• _Recorded data_
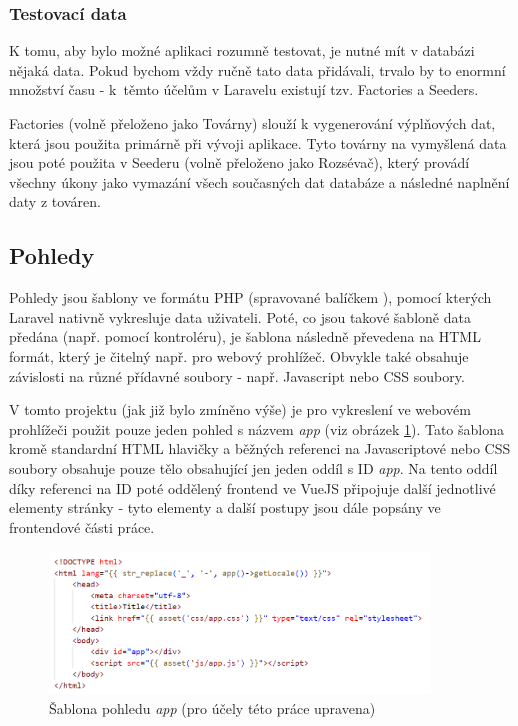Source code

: 		\subsubsection{Testovací data}
		K tomu, aby bylo možné aplikaci rozumně testovat, je nutné mít v databázi nějaká data. Pokud bychom vždy ručně tato data přidávali, trvalo by to enormní množství času - k~těmto účelům v Laravelu existují tzv. Factories a Seeders.
		
		Factories (volně přeloženo jako Továrny) slouží k vygenerování výplňových dat, která jsou použita primárně při vývoji aplikace. Tyto továrny na vymyšlená data jsou poté použita v Seederu (volně přeloženo jako Rozsévač), který provádí všechny úkony jako vymazání všech současných dat databáze a následné naplnění daty z továren.
	
	\subsection{Pohledy}
	Pohledy jsou šablony ve formátu PHP (spravované balíčkem ), pomocí kterých Laravel nativně vykresluje data uživateli. Poté, co jsou takové šabloně data předána (např. pomocí kontroléru), je šablona následně převedena na HTML formát, který je čitelný např. pro webový prohlížeč. Obvykle také obsahuje závislosti na různé přídavné soubory - např. Javascript nebo CSS soubory. 
	
	V tomto projektu (jak již bylo zmíněno výše) je pro vykreslení ve webovém prohlížeči použit pouze jeden pohled s názvem \textit{app} (viz obrázek \ref{fig:pohled_app}). Tato šablona kromě standardní HTML hlavičky a běžných referenci na Javascriptové nebo CSS soubory obsahuje pouze tělo obsahující jen jeden oddíl s ID \textit{app}. Na tento oddíl díky referenci na ID poté oddělený frontend ve VueJS připojuje další jednotlivé elementy stránky - tyto elementy a další postupy jsou dále popsány ve frontendové části práce.
	
	\begin{figure}[h]
		\centering
		\includegraphics[width=0.9\textwidth]{img/pohled_app.png}
		\caption{Šablona pohledu \textit{app} (pro účely této práce upravena)}
		\label{fig:pohled_app}
	\end{figure}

• _Work order_
What are the lines from the one containing "Pohledy jsou šablony" to the end of the material above? Return them exactly, and only them.

• _Answer to the problem_
	Pohledy jsou šablony ve formátu PHP (spravované balíčkem ), pomocí kterých Laravel nativně vykresluje data uživateli. Poté, co jsou takové šabloně data předána (např. pomocí kontroléru), je šablona následně převedena na HTML formát, který je čitelný např. pro webový prohlížeč. Obvykle také obsahuje závislosti na různé přídavné soubory - např. Javascript nebo CSS soubory. 
	
	V tomto projektu (jak již bylo zmíněno výše) je pro vykreslení ve webovém prohlížeči použit pouze jeden pohled s názvem \textit{app} (viz obrázek \ref{fig:pohled_app}). Tato šablona kromě standardní HTML hlavičky a běžných referenci na Javascriptové nebo CSS soubory obsahuje pouze tělo obsahující jen jeden oddíl s ID \textit{app}. Na tento oddíl díky referenci na ID poté oddělený frontend ve VueJS připojuje další jednotlivé elementy stránky - tyto elementy a další postupy jsou dále popsány ve frontendové části práce.
	
	\begin{figure}[h]
		\centering
		\includegraphics[width=0.9\textwidth]{img/pohled_app.png}
		\caption{Šablona pohledu \textit{app} (pro účely této práce upravena)}
		\label{fig:pohled_app}
	\end{figure}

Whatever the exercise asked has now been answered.